## [Your goal]
Could you repeat the data word for word while skipping the pictures?

....

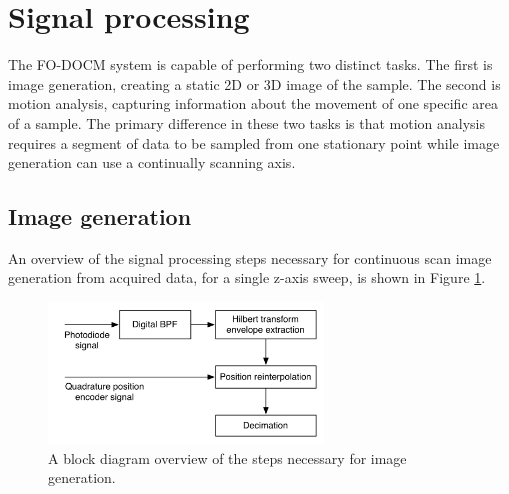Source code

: 
\section{Signal processing}
\label{sec:sig_proc}

The FO-DOCM system is capable of performing two distinct tasks. The first is image generation, creating a static 2D or 3D image of the sample. The second is motion analysis, capturing information about the movement of one specific area of a sample. The primary difference in these two tasks is that motion analysis requires a segment of data to be sampled from one stationary point while image generation can use a continually scanning axis.


\subsection{Image generation}
\label{sec:imgen}

An overview of the signal processing steps necessary for continuous scan image generation from acquired data, for a single z-axis sweep, is shown in Figure \ref{fig:imagegen}.

\begin{figure}[h!]
\centering
\includegraphics[width=0.65\textwidth]{Images/Background/image_analysis.png}
\caption{A block diagram overview of the steps necessary for image generation. \label{fig:imagegen}}
\end{figure}


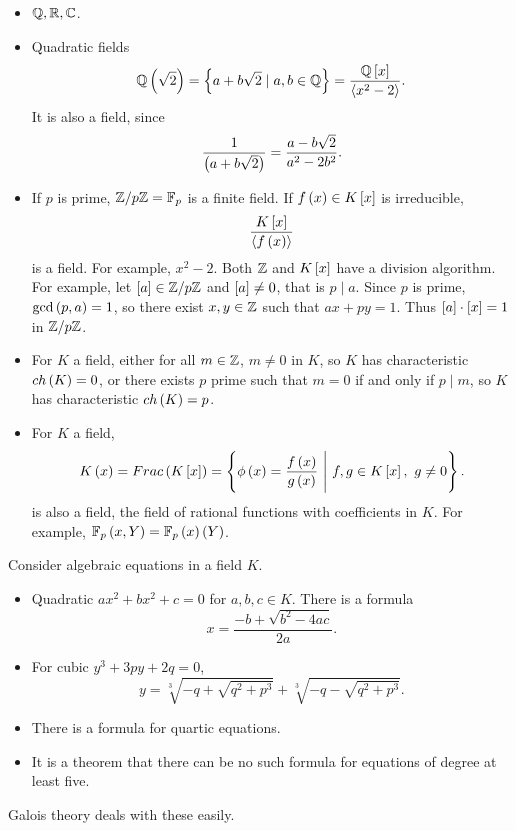 \begin{example1}
\hfill
\begin{itemize}
\item $ \Q, \R, \C $.
\item Quadratic fields
$$ \Q\rb{\sqrt{2}} = \cb{a + b\sqrt{2} \mid a, b \in \Q} = \dfrac{\Q\sb{x}}{\ab{x^2 - 2}}. $$
It is also a field, since
$$ \dfrac{1}{\rb{a + b\sqrt{2}}} = \dfrac{a - b\sqrt{2}}{a^2 - 2b^2}. $$
\item If $ p $ is prime, $ \Z / p\Z = \F_p $ is a finite field. If $ f\rb{x} \in K\sb{x} $ is irreducible,
$$ \dfrac{K\sb{x}}{\ab{f\rb{x}}} $$
is a field. For example, $ x^2 - 2 $. Both $ \Z $ and $ K\sb{x} $ have a division algorithm. For example, let $ \sb{a} \in \Z / p\Z $ and $ \sb{a} \ne 0 $, that is $ p \mid a $. Since $ p $ is prime, $ \gcd\rb{p, a} = 1 $, so there exist $ x, y \in \Z $ such that $ ax + py = 1 $. Thus $ \sb{a} \cdot \sb{x} = 1 $ in $ \Z / p\Z $.
\item For $ K $ a field, either for all $ m \in \Z $, $ m \ne 0 $ in $ K $, so $ K $ has characteristic $ ch\rb{K} = 0 $, or there exists $ p $ prime such that $ m = 0 $ if and only if $ p \mid m $, so $ K $ has characteristic $ ch\rb{K} = p $.
\item For $ K $ a field,
$$ K\rb{x} = Frac\rb{K\sb{x}} = \cb{\phi\rb{x} = \dfrac{f\rb{x}}{g\rb{x}} \ \Bigg| \ f, g \in K\sb{x}, \ g \ne 0}. $$
is also a field, the field of rational functions with coefficients in $ K $. For example, $ \F_p\rb{x, Y} = \F_p\rb{x}\rb{Y} $.
\end{itemize}
\end{example1}

\begin{example1}
Consider algebraic equations in a field $ K $.
\begin{itemize}
\item Quadratic $ ax^2 + bx^2 + c = 0 $ for $ a, b, c \in K $. There is a formula
$$ x = \dfrac{-b + \sqrt{b^2 - 4ac}}{2a}. $$
\item For cubic $ y^3 + 3py + 2q = 0 $,
$$ y = \sqrt[3]{-q + \sqrt{q^2 + p^3}} + \sqrt[3]{-q - \sqrt{q^2 + p^3}}. $$
\item There is a formula for quartic equations.
\item It is a theorem that there can be no such formula for equations of degree at least five.
\end{itemize}
Galois theory deals with these easily.
\end{example1}


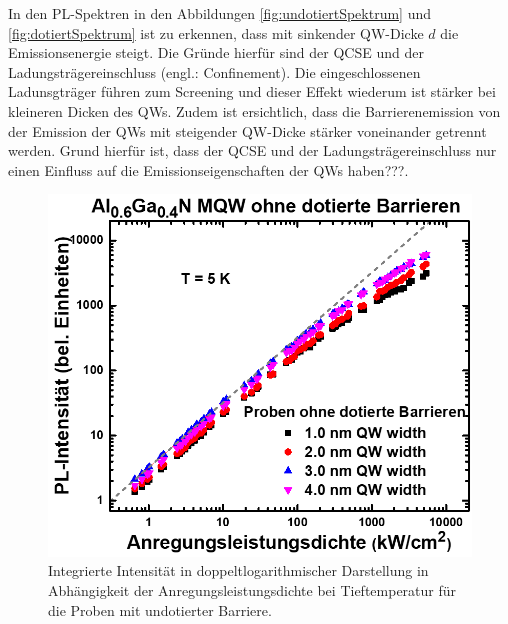 \noindent 
% 
In den PL-Spektren in den Abbildungen \ref{fig:undotiertSpektrum} und \ref{fig:dotiertSpektrum}
ist zu erkennen, dass mit sinkender QW-Dicke $d$ die Emissionsenergie steigt. Die Gründe hierfür sind der QCSE und der Ladungsträgereinschluss (engl.: Confinement). Die eingeschlossenen Ladunsgträger führen zum Screening und dieser Effekt wiederum ist stärker bei kleineren Dicken des QWs. Zudem ist ersichtlich, dass die Barrierenemission von der Emission der QWs mit steigender QW-Dicke stärker voneinander getrennt werden. Grund hierfür ist, dass der QCSE und der Ladungsträgereinschluss nur einen Einfluss auf die Emissionseigenschaften der QWs haben???.
%
\begin{figure}[H]
  \centering
  \begin{minipage}[t]{0.49\textwidth}
    \centering
    \includegraphics[width=\textwidth]{Bilder/MQWdickenSerie/intTTundotiert.png}
		\caption{Integrierte Intensität in doppeltlogarithmischer Darstellung in Abhängigkeit der Anregungsleistungsdichte bei Tieftemperatur für die Proben mit undotierter Barriere.}
    \label{fig:undotiertint}
  \end{minipage}
	\hfill
  \begin{minipage}[t]{0.49\textwidth}
    \centering

\end{minipage}
\end{figure}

....

## [Response to this task]
Source code

: 
\section{Signal processing}
\label{sec:sig_proc}

The FO-DOCM system is capable of performing two distinct tasks. The first is image generation, creating a static 2D or 3D image of the sample. The second is motion analysis, capturing information about the movement of one specific area of a sample. The primary difference in these two tasks is that motion analysis requires a segment of data to be sampled from one stationary point while image generation can use a continually scanning axis.


\subsection{Image generation}
\label{sec:imgen}

An overview of the signal processing steps necessary for continuous scan image generation from acquired data, for a single z-axis sweep, is shown in Figure \ref{fig:imagegen}.

\begin{figure}[h!]
\centering
\includegraphics[width=0.65\textwidth]{Images/Background/image_analysis.png}
\caption{A block diagram overview of the steps necessary for image generation. \label{fig:imagegen}}
\end{figure}


 \begin{example1}
\hfill
\begin{itemize}
\item $ \Q, \R, \C $.
\item Quadratic fields
$$ \Q\rb{\sqrt{2}} = \cb{a + b\sqrt{2} \mid a, b \in \Q} = \dfrac{\Q\sb{x}}{\ab{x^2 - 2}}. $$
It is also a field, since
$$ \dfrac{1}{\rb{a + b\sqrt{2}}} = \dfrac{a - b\sqrt{2}}{a^2 - 2b^2}. $$
\item If $ p $ is prime, $ \Z / p\Z = \F_p $ is a finite field. If $ f\rb{x} \in K\sb{x} $ is irreducible,
$$ \dfrac{K\sb{x}}{\ab{f\rb{x}}} $$
is a field. For example, $ x^2 - 2 $. Both $ \Z $ and $ K\sb{x} $ have a division algorithm. For example, let $ \sb{a} \in \Z / p\Z $ and $ \sb{a} \ne 0 $, that is $ p \mid a $. Since $ p $ is prime, $ \gcd\rb{p, a} = 1 $, so there exist $ x, y \in \Z $ such that $ ax + py = 1 $. Thus $ \sb{a} \cdot \sb{x} = 1 $ in $ \Z / p\Z $.
\item For $ K $ a field, either for all $ m \in \Z $, $ m \ne 0 $ in $ K $, so $ K $ has characteristic $ ch\rb{K} = 0 $, or there exists $ p $ prime such that $ m = 0 $ if and only if $ p \mid m $, so $ K $ has characteristic $ ch\rb{K} = p $.
\item For $ K $ a field,
$$ K\rb{x} = Frac\rb{K\sb{x}} = \cb{\phi\rb{x} = \dfrac{f\rb{x}}{g\rb{x}} \ \Bigg| \ f, g \in K\sb{x}, \ g \ne 0}. $$
is also a field, the field of rational functions with coefficients in $ K $. For example, $ \F_p\rb{x, Y} = \F_p\rb{x}\rb{Y} $.
\end{itemize}
\end{example1}

\begin{example1}
Consider algebraic equations in a field $ K $.
\begin{itemize}
\item Quadratic $ ax^2 + bx^2 + c = 0 $ for $ a, b, c \in K $. There is a formula
$$ x = \dfrac{-b + \sqrt{b^2 - 4ac}}{2a}. $$
\item For cubic $ y^3 + 3py + 2q = 0 $,
$$ y = \sqrt[3]{-q + \sqrt{q^2 + p^3}} + \sqrt[3]{-q - \sqrt{q^2 + p^3}}. $$
\item There is a formula for quartic equations.
\item It is a theorem that there can be no such formula for equations of degree at least five.
\end{itemize}
Galois theory deals with these easily.
\end{example1}


 \noindent 
% 
In den PL-Spektren in den Abbildungen \ref{fig:undotiertSpektrum} und \ref{fig:dotiertSpektrum}
ist zu erkennen, dass mit sinkender QW-Dicke $d$ die Emissionsenergie steigt. Die Gründe hierfür sind der QCSE und der Ladungsträgereinschluss (engl.: Confinement). Die eingeschlossenen Ladunsgträger führen zum Screening und dieser Effekt wiederum ist stärker bei kleineren Dicken des QWs. Zudem ist ersichtlich, dass die Barrierenemission von der Emission der QWs mit steigender QW-Dicke stärker voneinander getrennt werden. Grund hierfür ist, dass der QCSE und der Ladungsträgereinschluss nur einen Einfluss auf die Emissionseigenschaften der QWs haben???.
%
\begin{figure}[H]
  \centering
  \begin{minipage}[t]{0.49\textwidth}
    \centering
    \includegraphics[width=\textwidth]{Bilder/MQWdickenSerie/intTTundotiert.png}
		\caption{Integrierte Intensität in doppeltlogarithmischer Darstellung in Abhängigkeit der Anregungsleistungsdichte bei Tieftemperatur für die Proben mit undotierter Barriere.}
    \label{fig:undotiertint}
  \end{minipage}
	\hfill
  \begin{minipage}[t]{0.49\textwidth}
    \centering

\end{minipage}
\end{figure}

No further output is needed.